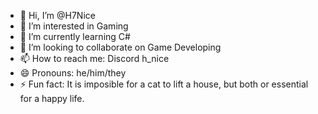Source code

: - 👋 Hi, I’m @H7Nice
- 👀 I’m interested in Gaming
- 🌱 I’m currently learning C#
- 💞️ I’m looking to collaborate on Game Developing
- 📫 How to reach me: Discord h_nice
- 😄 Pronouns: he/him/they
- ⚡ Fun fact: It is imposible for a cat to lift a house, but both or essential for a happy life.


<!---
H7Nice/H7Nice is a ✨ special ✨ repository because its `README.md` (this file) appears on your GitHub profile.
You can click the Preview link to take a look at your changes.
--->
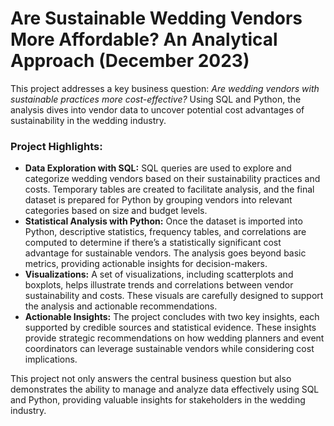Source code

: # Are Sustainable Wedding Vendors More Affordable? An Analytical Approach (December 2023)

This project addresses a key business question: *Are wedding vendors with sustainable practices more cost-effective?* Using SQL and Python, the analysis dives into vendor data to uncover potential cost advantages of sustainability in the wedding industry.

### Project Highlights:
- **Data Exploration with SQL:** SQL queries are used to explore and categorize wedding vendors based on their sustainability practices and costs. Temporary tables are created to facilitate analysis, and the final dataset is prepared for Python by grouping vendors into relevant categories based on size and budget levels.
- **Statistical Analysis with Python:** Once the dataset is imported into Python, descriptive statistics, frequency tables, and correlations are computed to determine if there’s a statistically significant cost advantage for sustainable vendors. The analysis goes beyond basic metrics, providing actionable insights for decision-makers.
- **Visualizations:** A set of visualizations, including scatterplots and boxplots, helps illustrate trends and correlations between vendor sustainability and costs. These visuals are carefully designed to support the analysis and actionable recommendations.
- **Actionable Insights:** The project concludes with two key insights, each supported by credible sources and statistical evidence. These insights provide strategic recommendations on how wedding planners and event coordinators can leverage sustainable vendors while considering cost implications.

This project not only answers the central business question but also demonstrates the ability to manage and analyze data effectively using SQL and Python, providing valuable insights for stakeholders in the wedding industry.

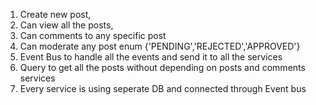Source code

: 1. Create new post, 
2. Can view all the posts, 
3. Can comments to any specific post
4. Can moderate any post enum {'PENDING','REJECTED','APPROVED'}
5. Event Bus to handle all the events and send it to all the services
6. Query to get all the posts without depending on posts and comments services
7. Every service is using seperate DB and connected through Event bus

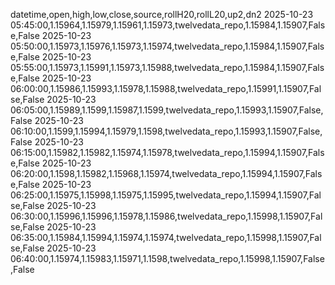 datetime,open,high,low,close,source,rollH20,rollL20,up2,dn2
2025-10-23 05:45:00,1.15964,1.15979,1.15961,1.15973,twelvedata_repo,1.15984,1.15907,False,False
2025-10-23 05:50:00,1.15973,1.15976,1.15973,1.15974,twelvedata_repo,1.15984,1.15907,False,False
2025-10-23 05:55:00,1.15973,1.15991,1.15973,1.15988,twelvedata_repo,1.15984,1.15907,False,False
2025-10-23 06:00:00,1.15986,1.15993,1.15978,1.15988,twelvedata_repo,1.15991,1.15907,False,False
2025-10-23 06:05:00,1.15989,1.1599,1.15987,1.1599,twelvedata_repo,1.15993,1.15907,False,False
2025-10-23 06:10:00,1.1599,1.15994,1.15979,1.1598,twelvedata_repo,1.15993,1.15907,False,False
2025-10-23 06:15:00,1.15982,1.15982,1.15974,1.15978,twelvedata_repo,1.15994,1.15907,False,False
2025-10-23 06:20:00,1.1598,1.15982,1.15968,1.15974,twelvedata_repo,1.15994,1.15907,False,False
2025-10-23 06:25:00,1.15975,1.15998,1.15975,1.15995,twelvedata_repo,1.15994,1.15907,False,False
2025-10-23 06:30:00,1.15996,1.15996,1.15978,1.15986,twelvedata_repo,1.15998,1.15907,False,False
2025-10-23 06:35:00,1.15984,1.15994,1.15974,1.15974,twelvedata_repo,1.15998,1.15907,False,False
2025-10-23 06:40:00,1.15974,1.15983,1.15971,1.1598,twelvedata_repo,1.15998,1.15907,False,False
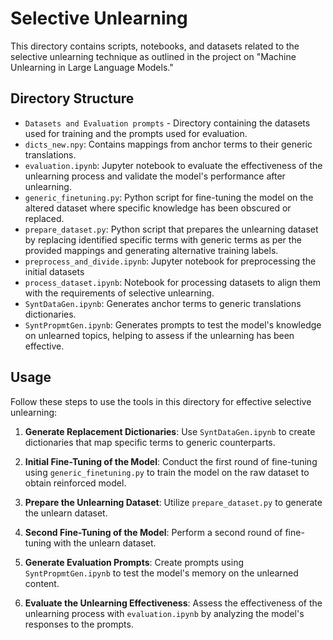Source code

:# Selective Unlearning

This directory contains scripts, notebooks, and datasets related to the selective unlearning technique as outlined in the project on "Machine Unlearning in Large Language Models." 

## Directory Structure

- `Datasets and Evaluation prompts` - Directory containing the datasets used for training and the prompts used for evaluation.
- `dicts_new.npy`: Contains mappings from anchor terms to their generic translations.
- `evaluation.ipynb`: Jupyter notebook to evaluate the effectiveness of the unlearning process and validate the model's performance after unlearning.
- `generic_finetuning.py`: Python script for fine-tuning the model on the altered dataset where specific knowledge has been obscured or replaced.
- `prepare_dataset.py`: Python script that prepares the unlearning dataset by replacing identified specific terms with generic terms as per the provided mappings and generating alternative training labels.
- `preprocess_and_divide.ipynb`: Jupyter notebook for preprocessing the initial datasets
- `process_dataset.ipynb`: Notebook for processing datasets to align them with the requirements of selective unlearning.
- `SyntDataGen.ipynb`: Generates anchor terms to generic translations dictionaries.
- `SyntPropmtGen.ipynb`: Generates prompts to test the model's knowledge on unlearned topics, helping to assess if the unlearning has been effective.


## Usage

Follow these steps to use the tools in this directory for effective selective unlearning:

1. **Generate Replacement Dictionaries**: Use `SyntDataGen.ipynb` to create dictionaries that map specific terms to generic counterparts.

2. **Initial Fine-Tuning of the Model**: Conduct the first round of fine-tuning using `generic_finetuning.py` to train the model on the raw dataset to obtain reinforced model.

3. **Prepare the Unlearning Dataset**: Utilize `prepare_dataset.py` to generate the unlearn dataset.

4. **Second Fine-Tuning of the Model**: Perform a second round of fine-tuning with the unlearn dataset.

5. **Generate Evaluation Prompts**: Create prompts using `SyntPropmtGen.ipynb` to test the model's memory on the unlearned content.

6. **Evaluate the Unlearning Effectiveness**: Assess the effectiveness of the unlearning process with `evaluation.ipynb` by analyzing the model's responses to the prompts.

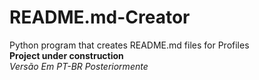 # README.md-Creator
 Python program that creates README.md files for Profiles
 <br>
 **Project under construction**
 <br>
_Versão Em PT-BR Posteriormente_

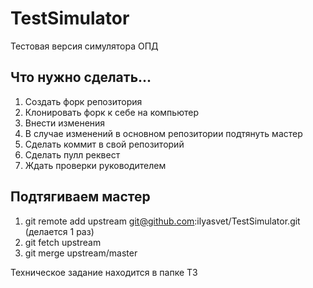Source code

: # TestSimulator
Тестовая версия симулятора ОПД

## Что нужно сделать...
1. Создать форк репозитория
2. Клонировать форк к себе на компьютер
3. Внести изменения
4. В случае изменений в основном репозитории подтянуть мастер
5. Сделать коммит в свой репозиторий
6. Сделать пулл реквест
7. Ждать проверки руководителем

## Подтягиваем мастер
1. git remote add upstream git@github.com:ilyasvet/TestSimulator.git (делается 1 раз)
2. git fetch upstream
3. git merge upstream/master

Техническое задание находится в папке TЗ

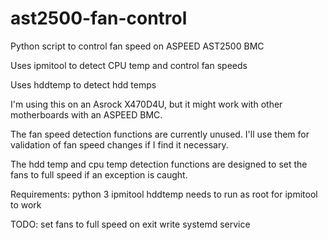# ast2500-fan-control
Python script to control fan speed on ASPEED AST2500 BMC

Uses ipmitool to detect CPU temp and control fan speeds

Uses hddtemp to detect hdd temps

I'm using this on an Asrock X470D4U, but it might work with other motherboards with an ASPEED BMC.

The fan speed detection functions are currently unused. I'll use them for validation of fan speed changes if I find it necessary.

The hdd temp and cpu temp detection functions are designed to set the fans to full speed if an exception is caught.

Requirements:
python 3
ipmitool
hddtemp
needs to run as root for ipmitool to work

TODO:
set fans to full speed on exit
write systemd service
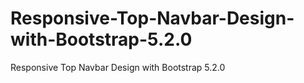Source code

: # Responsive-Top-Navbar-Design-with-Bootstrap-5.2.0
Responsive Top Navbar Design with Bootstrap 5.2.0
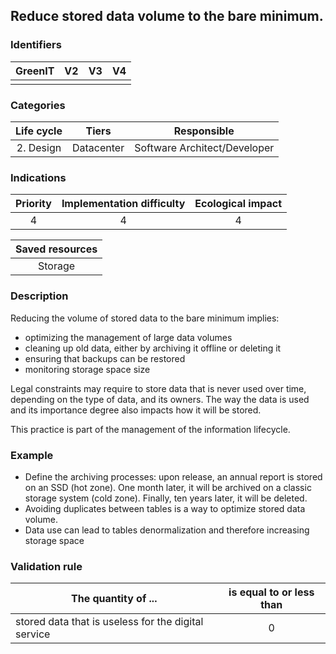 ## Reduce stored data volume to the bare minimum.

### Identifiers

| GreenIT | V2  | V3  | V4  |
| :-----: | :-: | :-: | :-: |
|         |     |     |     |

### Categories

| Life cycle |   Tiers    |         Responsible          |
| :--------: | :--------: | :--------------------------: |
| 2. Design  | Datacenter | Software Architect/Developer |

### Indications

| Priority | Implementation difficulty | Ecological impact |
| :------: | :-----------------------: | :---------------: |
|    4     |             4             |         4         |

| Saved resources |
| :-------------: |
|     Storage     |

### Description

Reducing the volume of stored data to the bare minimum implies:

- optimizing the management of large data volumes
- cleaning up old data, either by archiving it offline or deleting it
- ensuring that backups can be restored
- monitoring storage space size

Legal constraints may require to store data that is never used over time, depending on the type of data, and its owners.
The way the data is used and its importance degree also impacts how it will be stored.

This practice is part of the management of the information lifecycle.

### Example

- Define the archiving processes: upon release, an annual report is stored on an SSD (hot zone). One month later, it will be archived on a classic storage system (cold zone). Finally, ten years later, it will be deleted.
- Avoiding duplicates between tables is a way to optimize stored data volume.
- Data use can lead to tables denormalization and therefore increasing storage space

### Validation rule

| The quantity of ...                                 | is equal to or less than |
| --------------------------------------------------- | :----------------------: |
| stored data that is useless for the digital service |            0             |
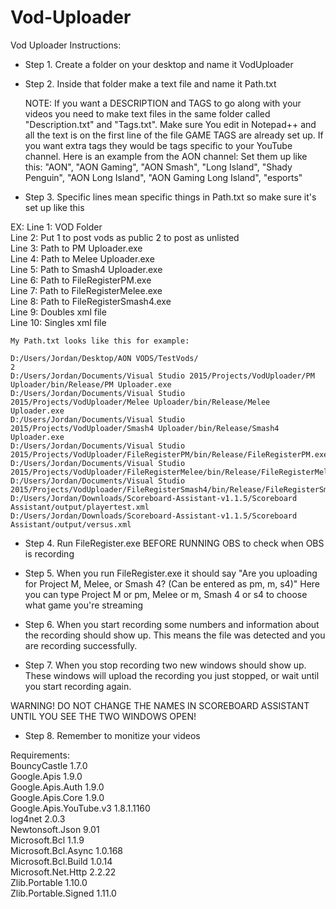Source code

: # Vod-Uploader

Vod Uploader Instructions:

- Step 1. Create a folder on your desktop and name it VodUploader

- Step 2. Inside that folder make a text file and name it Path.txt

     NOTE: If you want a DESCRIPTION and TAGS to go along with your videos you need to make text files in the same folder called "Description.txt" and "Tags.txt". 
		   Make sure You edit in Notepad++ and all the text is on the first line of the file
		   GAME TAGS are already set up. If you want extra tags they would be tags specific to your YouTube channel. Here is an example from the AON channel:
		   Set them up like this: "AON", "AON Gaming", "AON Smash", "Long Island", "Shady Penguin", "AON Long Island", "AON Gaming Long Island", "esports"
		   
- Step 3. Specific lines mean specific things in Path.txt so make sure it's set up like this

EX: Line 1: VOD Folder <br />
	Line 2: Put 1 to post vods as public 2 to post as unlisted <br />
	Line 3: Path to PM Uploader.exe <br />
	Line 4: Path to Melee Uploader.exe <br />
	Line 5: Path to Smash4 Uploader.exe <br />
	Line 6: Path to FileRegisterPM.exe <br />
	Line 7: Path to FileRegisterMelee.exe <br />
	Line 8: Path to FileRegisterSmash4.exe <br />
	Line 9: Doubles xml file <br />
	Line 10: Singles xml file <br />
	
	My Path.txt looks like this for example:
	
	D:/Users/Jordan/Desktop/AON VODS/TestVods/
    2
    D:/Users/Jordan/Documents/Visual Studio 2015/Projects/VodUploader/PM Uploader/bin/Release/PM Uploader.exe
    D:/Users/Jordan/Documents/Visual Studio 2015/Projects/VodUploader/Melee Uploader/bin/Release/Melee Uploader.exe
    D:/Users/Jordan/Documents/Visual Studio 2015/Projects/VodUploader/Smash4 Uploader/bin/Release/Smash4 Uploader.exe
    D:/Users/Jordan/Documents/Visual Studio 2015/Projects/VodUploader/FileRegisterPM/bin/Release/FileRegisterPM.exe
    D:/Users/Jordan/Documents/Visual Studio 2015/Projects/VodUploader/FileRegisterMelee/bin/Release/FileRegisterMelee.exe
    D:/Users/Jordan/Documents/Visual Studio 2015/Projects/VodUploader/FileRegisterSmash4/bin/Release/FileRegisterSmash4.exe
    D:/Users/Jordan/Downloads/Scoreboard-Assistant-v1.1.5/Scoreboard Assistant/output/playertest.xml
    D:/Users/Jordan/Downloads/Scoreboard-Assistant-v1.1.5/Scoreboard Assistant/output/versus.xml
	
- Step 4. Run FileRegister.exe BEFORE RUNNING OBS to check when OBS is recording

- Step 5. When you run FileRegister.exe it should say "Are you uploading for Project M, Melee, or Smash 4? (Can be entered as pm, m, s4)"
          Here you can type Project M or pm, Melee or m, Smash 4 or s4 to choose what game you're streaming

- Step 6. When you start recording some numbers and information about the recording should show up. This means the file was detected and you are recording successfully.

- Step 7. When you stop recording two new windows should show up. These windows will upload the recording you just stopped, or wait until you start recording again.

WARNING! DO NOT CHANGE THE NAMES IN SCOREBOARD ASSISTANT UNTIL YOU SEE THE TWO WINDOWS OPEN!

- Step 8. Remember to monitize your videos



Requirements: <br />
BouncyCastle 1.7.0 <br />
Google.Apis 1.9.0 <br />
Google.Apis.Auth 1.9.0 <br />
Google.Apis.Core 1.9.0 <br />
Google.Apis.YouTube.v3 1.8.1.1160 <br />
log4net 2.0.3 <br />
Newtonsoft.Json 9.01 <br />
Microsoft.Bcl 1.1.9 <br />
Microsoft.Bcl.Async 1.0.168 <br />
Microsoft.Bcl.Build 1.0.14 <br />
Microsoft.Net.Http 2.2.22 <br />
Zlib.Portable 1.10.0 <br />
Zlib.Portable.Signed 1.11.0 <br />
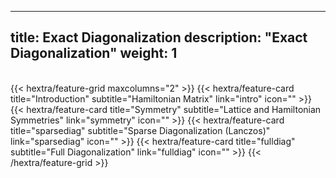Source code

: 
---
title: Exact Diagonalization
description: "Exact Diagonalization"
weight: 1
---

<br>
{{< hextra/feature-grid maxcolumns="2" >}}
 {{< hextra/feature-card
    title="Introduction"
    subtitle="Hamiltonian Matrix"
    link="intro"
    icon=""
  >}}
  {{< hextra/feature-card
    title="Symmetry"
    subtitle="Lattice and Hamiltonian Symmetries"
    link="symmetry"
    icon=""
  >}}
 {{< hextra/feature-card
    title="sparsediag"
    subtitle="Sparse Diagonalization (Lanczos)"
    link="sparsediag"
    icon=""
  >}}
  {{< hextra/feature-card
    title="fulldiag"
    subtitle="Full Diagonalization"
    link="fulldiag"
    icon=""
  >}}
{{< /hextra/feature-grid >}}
★ ★ ★ ★
**WORK ORDER**: All lines above from the one with "### Description" to the one with "### Validation rule", inclusive, should be copied exactly, and no other lines.

**ANSWER AREA**:
### Description

Reducing the volume of stored data to the bare minimum implies:

- optimizing the management of large data volumes
- cleaning up old data, either by archiving it offline or deleting it
- ensuring that backups can be restored
- monitoring storage space size

Legal constraints may require to store data that is never used over time, depending on the type of data, and its owners.
The way the data is used and its importance degree also impacts how it will be stored.

This practice is part of the management of the information lifecycle.

### Example

- Define the archiving processes: upon release, an annual report is stored on an SSD (hot zone). One month later, it will be archived on a classic storage system (cold zone). Finally, ten years later, it will be deleted.
- Avoiding duplicates between tables is a way to optimize stored data volume.
- Data use can lead to tables denormalization and therefore increasing storage space

### Validation rule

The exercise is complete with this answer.